## [WORK REQUEST]
Return each record word for word, keeping none of its pictures.

*** Opening of MATERIALS PROVIDED ***

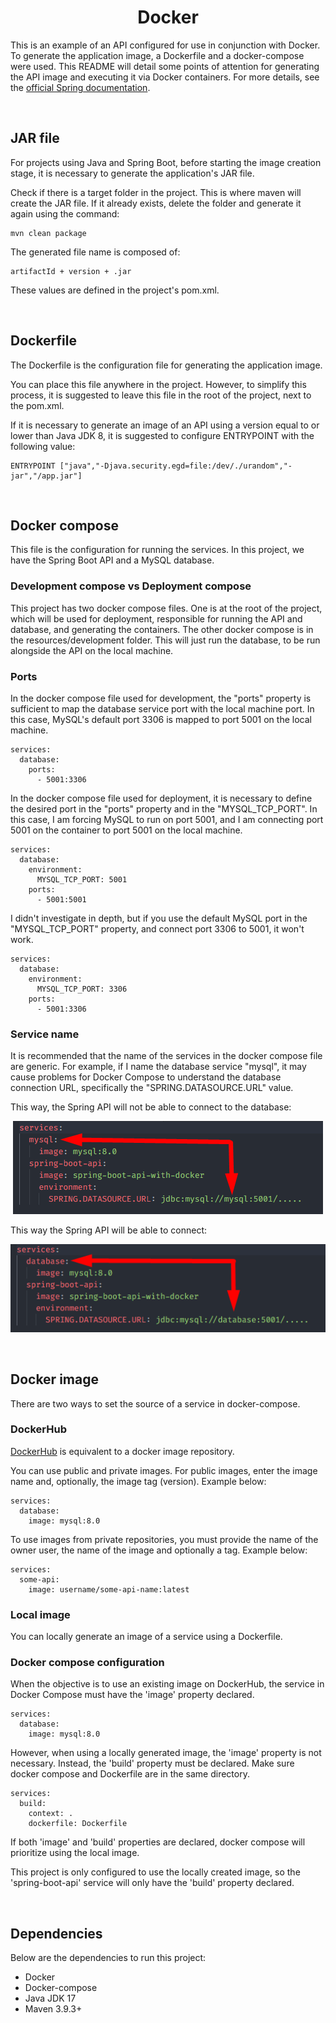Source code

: <h1 align="center"><strong>Docker</strong></h1>

This is an example of an API configured for use in conjunction with Docker. To generate the application image, a Dockerfile and a docker-compose were used. This README will detail some points of attention for generating the API image and executing it via Docker containers. For more details, see the [official Spring documentation](https://spring.io/guides/topicals/spring-boot-docker).

&nbsp;

## **JAR file**

For projects using Java and Spring Boot, before starting the image creation stage, it is necessary to generate the application's JAR file.

Check if there is a target folder in the project. This is where maven will create the JAR file. If it already exists, delete the folder and generate it again using the command:

```
mvn clean package
```

The generated file name is composed of:

```
artifactId + version + .jar
```

These values are defined in the project's pom.xml.

&nbsp;

## **Dockerfile**

The Dockerfile is the configuration file for generating the application image. 

You can place this file anywhere in the project. However, to simplify this process, it is suggested to leave this file in the root of the project, next to the pom.xml.

If it is necessary to generate an image of an API using a version equal to or lower than Java JDK 8, it is suggested to configure ENTRYPOINT with the following value:

```
ENTRYPOINT ["java","-Djava.security.egd=file:/dev/./urandom","-jar","/app.jar"]
```

&nbsp;

## **Docker compose**

This file is the configuration for running the services. In this project, we have the Spring Boot API and a MySQL database.

### Development compose vs Deployment compose

This project has two docker compose files. One is at the root of the project, which will be used for deployment, responsible for running the API and database, and generating the containers. The other docker compose is in the resources/development folder. This will just run the database, to be run alongside the API on the local machine.

### Ports

In the docker compose file used for development, the "ports" property is sufficient to map the database service port with the local machine port. In this case, MySQL's default port 3306 is mapped to port 5001 on the local machine.

```
services:
  database:
    ports:
      - 5001:3306
```

In the docker compose file used for deployment, it is necessary to define the desired port in the "ports" property and in the "MYSQL_TCP_PORT". In this case, I am forcing MySQL to run on port 5001, and I am connecting port 5001 on the container to port 5001 on the local machine.

```
services:
  database:
    environment:
	  MYSQL_TCP_PORT: 5001
    ports:
      - 5001:5001
```

I didn't investigate in depth, but if you use the default MySQL port in the "MYSQL_TCP_PORT" property, and connect port 3306 to 5001, it won't work.

```
services:
  database:
    environment:
	  MYSQL_TCP_PORT: 3306
    ports:
      - 5001:3306
```

### Service name

It is recommended that the name of the services in the docker compose file are generic. For example, if I name the database service "mysql", it may cause problems for Docker Compose to understand the database connection URL, specifically the "SPRING.DATASOURCE.URL" value.

This way, the Spring API will not be able to connect to the database:

<div align="center">
	<img src="resources/img/service-name-wrong.png">
</div>

This way the Spring API will be able to connect:

<div align="center">
	<img src="resources/img/service-name-correct.png">
</div>

&nbsp;

## **Docker image**

There are two ways to set the source of a service in docker-compose.

### DockerHub

[DockerHub](https://hub.docker.com/) is equivalent to a docker image repository.

You can use public and private images. For public images, enter the image name and, optionally, the image tag (version). Example below:

```
services:
  database:
    image: mysql:8.0
```

To use images from private repositories, you must provide the name of the owner user, the name of the image and optionally a tag. Example below:

```
services:
  some-api:
    image: username/some-api-name:latest
```

### Local image

You can locally generate an image of a service using a Dockerfile.

### Docker compose configuration

When the objective is to use an existing image on DockerHub, the service in Docker Compose must have the 'image' property declared.

```
services:
  database:
    image: mysql:8.0
```

However, when using a locally generated image, the 'image' property is not necessary. Instead, the 'build' property must be declared. Make sure docker compose and Dockerfile are in the same directory.

```
services:
  build:
    context: .
    dockerfile: Dockerfile
```

If both 'image' and 'build' properties are declared, docker compose will prioritize using the local image.

This project is only configured to use the locally created image, so the 'spring-boot-api' service will only have the 'build' property declared.

&nbsp;

## **Dependencies**

Below are the dependencies to run this project:

- Docker
- Docker-compose
- Java JDK 17
- Maven 3.9.3+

*** Close of MATERIALS PROVIDED ***

## [SOLUTION TO THE PROBLEM]
Source code

: <h1 align="center"><strong>Docker</strong></h1>

This is an example of an API configured for use in conjunction with Docker. To generate the application image, a Dockerfile and a docker-compose were used. This README will detail some points of attention for generating the API image and executing it via Docker containers. For more details, see the [official Spring documentation](https://spring.io/guides/topicals/spring-boot-docker).

&nbsp;

## **JAR file**

For projects using Java and Spring Boot, before starting the image creation stage, it is necessary to generate the application's JAR file.

Check if there is a target folder in the project. This is where maven will create the JAR file. If it already exists, delete the folder and generate it again using the command:

```
mvn clean package
```

The generated file name is composed of:

```
artifactId + version + .jar
```

These values are defined in the project's pom.xml.

&nbsp;

## **Dockerfile**

The Dockerfile is the configuration file for generating the application image. 

You can place this file anywhere in the project. However, to simplify this process, it is suggested to leave this file in the root of the project, next to the pom.xml.

If it is necessary to generate an image of an API using a version equal to or lower than Java JDK 8, it is suggested to configure ENTRYPOINT with the following value:

```
ENTRYPOINT ["java","-Djava.security.egd=file:/dev/./urandom","-jar","/app.jar"]
```

&nbsp;

## **Docker compose**

This file is the configuration for running the services. In this project, we have the Spring Boot API and a MySQL database.

### Development compose vs Deployment compose

This project has two docker compose files. One is at the root of the project, which will be used for deployment, responsible for running the API and database, and generating the containers. The other docker compose is in the resources/development folder. This will just run the database, to be run alongside the API on the local machine.

### Ports

In the docker compose file used for development, the "ports" property is sufficient to map the database service port with the local machine port. In this case, MySQL's default port 3306 is mapped to port 5001 on the local machine.

```
services:
  database:
    ports:
      - 5001:3306
```

In the docker compose file used for deployment, it is necessary to define the desired port in the "ports" property and in the "MYSQL_TCP_PORT". In this case, I am forcing MySQL to run on port 5001, and I am connecting port 5001 on the container to port 5001 on the local machine.

```
services:
  database:
    environment:
	  MYSQL_TCP_PORT: 5001
    ports:
      - 5001:5001
```

I didn't investigate in depth, but if you use the default MySQL port in the "MYSQL_TCP_PORT" property, and connect port 3306 to 5001, it won't work.

```
services:
  database:
    environment:
	  MYSQL_TCP_PORT: 3306
    ports:
      - 5001:3306
```

### Service name

It is recommended that the name of the services in the docker compose file are generic. For example, if I name the database service "mysql", it may cause problems for Docker Compose to understand the database connection URL, specifically the "SPRING.DATASOURCE.URL" value.

This way, the Spring API will not be able to connect to the database:

<div align="center">
	<img src="resources/img/service-name-wrong.png">
</div>

This way the Spring API will be able to connect:

<div align="center">
	<img src="resources/img/service-name-correct.png">
</div>

&nbsp;

## **Docker image**

There are two ways to set the source of a service in docker-compose.

### DockerHub

[DockerHub](https://hub.docker.com/) is equivalent to a docker image repository.

You can use public and private images. For public images, enter the image name and, optionally, the image tag (version). Example below:

```
services:
  database:
    image: mysql:8.0
```

To use images from private repositories, you must provide the name of the owner user, the name of the image and optionally a tag. Example below:

```
services:
  some-api:
    image: username/some-api-name:latest
```

### Local image

You can locally generate an image of a service using a Dockerfile.

### Docker compose configuration

When the objective is to use an existing image on DockerHub, the service in Docker Compose must have the 'image' property declared.

```
services:
  database:
    image: mysql:8.0
```

However, when using a locally generated image, the 'image' property is not necessary. Instead, the 'build' property must be declared. Make sure docker compose and Dockerfile are in the same directory.

```
services:
  build:
    context: .
    dockerfile: Dockerfile
```

If both 'image' and 'build' properties are declared, docker compose will prioritize using the local image.

This project is only configured to use the locally created image, so the 'spring-boot-api' service will only have the 'build' property declared.

&nbsp;

## **Dependencies**

Below are the dependencies to run this project:

- Docker
- Docker-compose
- Java JDK 17
- Maven 3.9.3+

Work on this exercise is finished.